Stanford Center for Optic Disc Drusen hosts its first in-person symposium

Pictured (L to R): Joyce Liao, MD, PhD, Lea Lykkebirk, MD, Steffen Hamann, MD, PhD, Heather Moss, MD, PhD.

JOYCE LIAO, MD, PhD, professor of ophthalmology and neurology, is devoted to treating patients with optic disc drusen (ODD), a condition that affects the optic nerve and vision. While it is a disease almost as prevalent as glaucoma, there is still much unknown about the disease and how to prevent or treat resulting vision loss.

In ODD, calcium-containing deposits at the optic nerve head are associated with damaged optic nerve axons. Affecting 2% of the general population, ODD can lead to both progressive or sudden irreversible vision loss.

With no current cure for ODD, Liao knew that more needed to be done, and in 2019 that need was met when a visionary donor provided a significant gift to establish the Stanford Center for Optic Disc Drusen at the Byers Eye Institute.

With a goal of uniting ODD researchers from around the world in this quest, Liao, with her faculty and staff collaborators from Stanford and other institutions, held two first-of-their-kind ODD conferences virtually due to the COVID-19 pandemic. The conferences have provided new opportunities for clinicians and scientists to share their laboratory and clinical findings, discover breakthroughs in translational research, and also educate the public about the state of ODD research. This year, the international conference was finally able to allow in-person attendance, though it was still held in a hybrid format. 

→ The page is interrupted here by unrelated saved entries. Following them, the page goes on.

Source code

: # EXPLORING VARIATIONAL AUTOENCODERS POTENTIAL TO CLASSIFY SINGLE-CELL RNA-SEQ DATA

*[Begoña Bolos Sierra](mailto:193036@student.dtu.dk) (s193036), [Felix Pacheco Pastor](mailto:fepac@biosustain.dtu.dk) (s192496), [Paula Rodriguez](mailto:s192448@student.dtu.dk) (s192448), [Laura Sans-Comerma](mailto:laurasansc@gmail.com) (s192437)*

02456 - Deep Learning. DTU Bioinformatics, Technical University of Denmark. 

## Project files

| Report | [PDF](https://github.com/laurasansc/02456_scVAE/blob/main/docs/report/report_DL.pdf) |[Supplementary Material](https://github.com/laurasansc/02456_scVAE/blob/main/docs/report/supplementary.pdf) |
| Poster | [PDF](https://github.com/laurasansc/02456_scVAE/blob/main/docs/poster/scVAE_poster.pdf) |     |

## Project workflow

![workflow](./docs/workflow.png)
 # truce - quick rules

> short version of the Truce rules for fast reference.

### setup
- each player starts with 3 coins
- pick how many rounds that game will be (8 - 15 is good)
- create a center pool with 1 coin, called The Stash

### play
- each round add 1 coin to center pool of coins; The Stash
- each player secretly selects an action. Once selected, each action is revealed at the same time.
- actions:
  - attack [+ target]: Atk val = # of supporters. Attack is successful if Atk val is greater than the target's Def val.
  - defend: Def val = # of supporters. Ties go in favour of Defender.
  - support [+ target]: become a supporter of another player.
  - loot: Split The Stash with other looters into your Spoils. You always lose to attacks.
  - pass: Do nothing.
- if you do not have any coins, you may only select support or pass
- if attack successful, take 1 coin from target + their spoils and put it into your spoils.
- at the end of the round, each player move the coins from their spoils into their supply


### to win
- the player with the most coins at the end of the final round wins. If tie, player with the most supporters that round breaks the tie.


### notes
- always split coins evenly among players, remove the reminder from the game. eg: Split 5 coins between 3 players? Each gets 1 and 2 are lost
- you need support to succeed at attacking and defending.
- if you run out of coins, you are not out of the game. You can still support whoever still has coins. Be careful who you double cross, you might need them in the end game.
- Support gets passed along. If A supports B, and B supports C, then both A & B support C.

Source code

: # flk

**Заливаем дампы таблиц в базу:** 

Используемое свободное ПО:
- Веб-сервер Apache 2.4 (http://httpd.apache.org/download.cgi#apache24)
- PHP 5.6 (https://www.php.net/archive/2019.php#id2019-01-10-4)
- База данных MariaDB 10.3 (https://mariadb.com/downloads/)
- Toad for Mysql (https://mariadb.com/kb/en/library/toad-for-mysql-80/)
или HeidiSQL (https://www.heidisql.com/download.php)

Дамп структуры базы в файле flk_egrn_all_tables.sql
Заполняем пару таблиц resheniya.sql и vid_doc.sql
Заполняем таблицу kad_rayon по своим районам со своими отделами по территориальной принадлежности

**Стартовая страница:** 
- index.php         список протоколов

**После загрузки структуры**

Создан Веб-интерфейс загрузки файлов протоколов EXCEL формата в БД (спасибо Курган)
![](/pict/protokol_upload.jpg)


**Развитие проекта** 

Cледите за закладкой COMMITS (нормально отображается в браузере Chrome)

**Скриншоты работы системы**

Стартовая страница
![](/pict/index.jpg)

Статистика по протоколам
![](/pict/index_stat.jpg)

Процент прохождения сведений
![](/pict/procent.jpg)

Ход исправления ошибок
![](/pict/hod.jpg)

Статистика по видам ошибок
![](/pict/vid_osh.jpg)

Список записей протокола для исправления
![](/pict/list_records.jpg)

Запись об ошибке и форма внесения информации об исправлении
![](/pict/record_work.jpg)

Sangeetha Pugazhendhi, MD, with her award-winning poster.

“Traditionally, researchers wait to release their findings until they have something published, but the conference serves as a means for the Center to get these ODD discoveries out in order to raise awareness for this important condition,” Liao said. “It has been very gratifying to hear patients say how excited they are to learn that such intense research efforts are ongoing.”

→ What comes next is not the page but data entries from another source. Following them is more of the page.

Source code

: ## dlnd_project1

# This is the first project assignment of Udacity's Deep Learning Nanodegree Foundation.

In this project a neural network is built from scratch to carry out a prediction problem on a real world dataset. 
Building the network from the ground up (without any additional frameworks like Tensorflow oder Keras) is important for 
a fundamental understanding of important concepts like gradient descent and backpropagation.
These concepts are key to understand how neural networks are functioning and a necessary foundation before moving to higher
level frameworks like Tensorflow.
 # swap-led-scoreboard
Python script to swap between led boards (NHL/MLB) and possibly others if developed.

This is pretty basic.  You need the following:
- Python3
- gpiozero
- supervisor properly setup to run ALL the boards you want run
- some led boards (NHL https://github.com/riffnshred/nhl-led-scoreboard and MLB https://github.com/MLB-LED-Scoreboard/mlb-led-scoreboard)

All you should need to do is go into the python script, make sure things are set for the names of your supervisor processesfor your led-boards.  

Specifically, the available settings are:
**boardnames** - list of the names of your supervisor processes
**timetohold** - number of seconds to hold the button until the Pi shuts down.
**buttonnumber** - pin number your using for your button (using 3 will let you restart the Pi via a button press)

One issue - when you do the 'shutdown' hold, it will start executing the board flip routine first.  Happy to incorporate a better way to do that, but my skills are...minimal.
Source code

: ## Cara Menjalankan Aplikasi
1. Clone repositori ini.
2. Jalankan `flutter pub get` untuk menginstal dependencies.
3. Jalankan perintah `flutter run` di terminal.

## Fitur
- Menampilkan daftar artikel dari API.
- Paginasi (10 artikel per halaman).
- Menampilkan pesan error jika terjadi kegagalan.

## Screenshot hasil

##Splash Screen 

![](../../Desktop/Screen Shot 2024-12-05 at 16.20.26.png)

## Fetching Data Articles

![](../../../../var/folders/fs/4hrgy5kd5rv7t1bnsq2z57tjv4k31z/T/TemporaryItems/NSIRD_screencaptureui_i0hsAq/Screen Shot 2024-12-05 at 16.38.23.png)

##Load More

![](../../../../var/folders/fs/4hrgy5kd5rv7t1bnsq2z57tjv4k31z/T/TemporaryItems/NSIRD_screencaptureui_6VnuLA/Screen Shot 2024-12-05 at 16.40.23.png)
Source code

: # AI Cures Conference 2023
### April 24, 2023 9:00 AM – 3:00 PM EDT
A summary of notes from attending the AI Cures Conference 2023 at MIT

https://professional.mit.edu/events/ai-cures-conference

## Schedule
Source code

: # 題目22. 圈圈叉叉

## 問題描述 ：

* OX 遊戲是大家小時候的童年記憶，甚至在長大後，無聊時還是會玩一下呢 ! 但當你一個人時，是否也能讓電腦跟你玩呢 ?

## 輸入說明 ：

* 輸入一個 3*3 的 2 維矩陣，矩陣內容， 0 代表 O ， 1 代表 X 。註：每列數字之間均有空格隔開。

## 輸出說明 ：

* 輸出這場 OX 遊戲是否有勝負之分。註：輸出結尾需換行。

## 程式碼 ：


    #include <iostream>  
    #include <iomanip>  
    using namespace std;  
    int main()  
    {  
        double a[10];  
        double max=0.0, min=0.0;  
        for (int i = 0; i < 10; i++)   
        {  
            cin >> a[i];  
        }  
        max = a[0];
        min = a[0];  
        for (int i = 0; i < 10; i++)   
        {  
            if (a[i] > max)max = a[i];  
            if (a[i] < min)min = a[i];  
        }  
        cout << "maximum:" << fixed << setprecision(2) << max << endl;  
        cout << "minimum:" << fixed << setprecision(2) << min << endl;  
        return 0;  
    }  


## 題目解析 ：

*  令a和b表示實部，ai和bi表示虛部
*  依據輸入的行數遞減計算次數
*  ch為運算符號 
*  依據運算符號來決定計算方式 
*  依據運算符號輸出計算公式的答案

A series of major findings have now been released in this format. One significant advance arising from ODD Center research was that patient skin fibroblasts show evidence of mitochondrial dysfunction, opening a new research direction which could lead to diagnostic and therapeutic discoveries. In a second set of experiments, ODD Center researchers discovered that they could use cells from patients to reproduce ODD-like calcification in a dish. “Having the right amount of calcium, not too little and not too much, could be an important indicator for ODD treatment,” Liao said. “We are looking forward to discovering further advancements in this area, and we hope to start new clinical trials based on these steps forward.”

Attendees participate in discussions during presentations at the ODD symposium.

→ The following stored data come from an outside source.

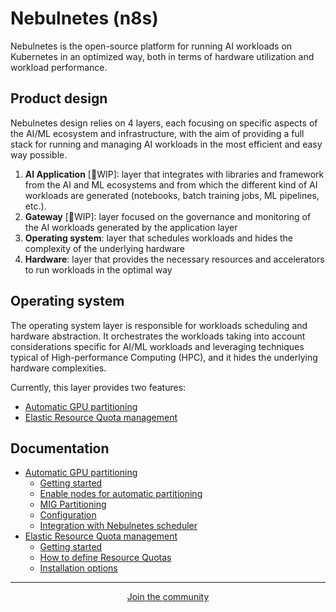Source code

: # Nebulnetes (n8s)

Nebulnetes is the open-source platform for running AI workloads on Kubernetes in an optimized way, both in terms of 
hardware utilization and workload performance.

## Product design

Nebulnetes design relies on 4 layers, each focusing on specific aspects of the AI/ML ecosystem and infrastructure,
with the aim of providing a full stack for running and managing AI workloads in the 
most efficient and easy way possible.

1. **AI Application** [🚧WIP]: layer that integrates with libraries and framework from the AI and ML 
ecosystems and from which the different kind of AI workloads are generated 
(notebooks, batch training jobs, ML pipelines, etc.).
2. **Gateway** [🚧WIP]: layer focused on the governance and monitoring of the AI workloads generated by the application 
layer
3. **Operating system**: layer that schedules workloads and hides the complexity of the underlying hardware
4. **Hardware**: layer that provides the necessary resources and accelerators to run workloads in the optimal way

## Operating system 

The operating system layer is responsible for workloads scheduling and hardware abstraction.
It orchestrates the workloads taking into account considerations specific for AI/ML workloads and leveraging 
techniques typical of High-performance Computing (HPC), and it hides the underlying hardware complexities.

Currently, this layer provides two features:
- [Automatic GPU partitioning](doc/automatic-gpu-partitioning.md)
- [Elastic Resource Quota management](doc/elastic-quota.md)

## Documentation

- [Automatic GPU partitioning](doc/automatic-gpu-partitioning.md)
  - [Getting started](doc/automatic-gpu-partitioning.md#getting-started)
  - [Enable nodes for automatic partitioning](doc/automatic-gpu-partitioning.md#enable-nodes-for-automatic-partitioning)
  - [MIG Partitioning](doc/automatic-gpu-partitioning.md#mig-partitioning)
  - [Configuration](doc/automatic-gpu-partitioning.md#configuration)
  - [Integration with Nebulnetes scheduler](doc/automatic-gpu-partitioning.md#integration-with-nebulnetes-scheduler)
- [Elastic Resource Quota management](doc/elastic-quota.md)
  - [Getting started](doc/elastic-quota.md#getting-started)
  - [How to define Resource Quotas](doc/elastic-quota.md#how-to-define-resource-quotas)
  - [Installation options](doc/elastic-quota.md#scheduler-installation-options)

---

<p align="center">
  <a href="https://discord.gg/RbeQMu886J">Join the community</a> 
</p>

This was also the first year that an in-person poster session was held, with 32 scientific presentations. The top four posters were awarded a prize: Sangeethabalasri Pugazhendhi, MD; Karanvir Kaushal, PhD; Barbara Rangel da Silva, PhD, from Stanford, and Lea Lykkebirk, MD, an ophthalmologist at the University of Copenhagen, Denmark.

“I am grateful for the entire team who has made this conference possible for three years in a row,” Liao said. “It is encouraging to see we are working together for one sole purpose—to help patients—and the collaboration and progress the Center has brought forward is what excites me most about our next steps.”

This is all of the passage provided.